“Argentine Peso Fall Threatens Government of Cristina Fernandez,” screamed Friday’ London Financial Times , barely concealing its glee that the plummeting of the country’s peso by 15% over a 48-hour period between Jan. 22-23, might bring down the government of the Argentine President.
Emerging market currencies plummeted around the world Friday. But the Argentine currency devaluation wasn’t just part of a global trend. The British Empire wants Argentina out of the way, because it has defied London’s and Wall Street’s genocidal austerity dictates, opting for production and economic growth instead. Anglo-Dutch financial assets orchestrated the currency crisis they claim is a result of the government’s “populist” policies—exchange controls and anti-austerity measures—to unleash chaos in hopes of forcing Fernandez de Kirchner out of office.

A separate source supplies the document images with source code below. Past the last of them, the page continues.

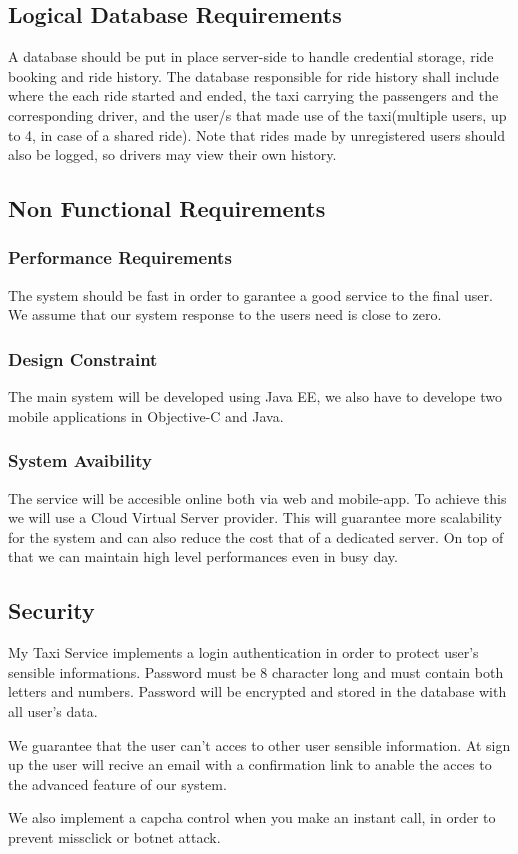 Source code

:\subsection{Logical Database Requirements}
	A database should be put in place server-side to handle credential storage, ride booking and ride history. The database responsible for ride history
	shall include where the each ride started and ended, the taxi carrying the passengers and the corresponding driver, and the user/s that made use of the
	taxi(multiple users, up to 4, in case of a shared ride). Note that rides made by unregistered users should also be logged, so drivers may view their own history.
\subsection {Non Functional Requirements}
 	\subsubsection{Performance Requirements}
 		The system should be fast in order to garantee a good service to the final user. We  assume that our system response to the users need is close to zero.
	\subsubsection {Design Constraint}
		The main system will be developed using Java EE, we also have to develope two mobile applications in
		Objective-C and Java.
	\subsubsection {System Avaibility}
		The service will be accesible online both via web and mobile-app. To achieve this we will use a Cloud Virtual Server provider. This will guarantee more scalability
		for the system and can also reduce the cost that of a dedicated server. On top of that we can maintain high level performances even	in busy day.
\subsection {Security}
	My Taxi Service implements a login authentication in order to protect user's sensible informations. Password must be 8 character long and must contain both letters
	and numbers. Password will be encrypted and stored in the database with all user's data.

	We guarantee that the user can't acces to other user sensible information.
	At sign up the user will recive an email with a confirmation link to anable the acces to the advanced feature of our system.

	We also implement a capcha control when you make an instant call, in order to prevent missclick or botnet attack.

The claims by London’s allied media outlets that the government brought the currency crisis on itself by clinging to “deeply flawed” economic policies are belied by the facts of the matter.
The peso has been under constant speculative attack for months, accelerating its depreciation, accompanied by increasing capital flight. But on the morning of Jan. 23, Royal Dutch Shell entered the currency market, working through the Queen’s own drug bank, HSBC, to purchase $3.5 million at an exchange rate of 8.40 pesos to the dollar—when the average exchange rate in the wholesale market stood at 7.30 pesos. Once the purchase was concluded, Citibank and the foreign-owned Banco Frances immediately put up the 8.40 exchange rate on their big boards that track currency transactions. Shell paid 4 billion pesos more than it might have done otherwise, which then unleashed chaos. At that point, the Central Bank intervened to bring the exchange rate back to the 7.30 range.
As the daily Pagina 12 pointed out yesterday, the Argentine tax agency, AFIP, has denounced HSBC for “illicit association” designed to facilitate tax evasion and money laundering. Financial Times editor Lionel Barber unbelievably reported from Davos that “suddenly out of nowhere,”—out of nowhere?—this peso crisis in Argentina has thrown everything into disarray.”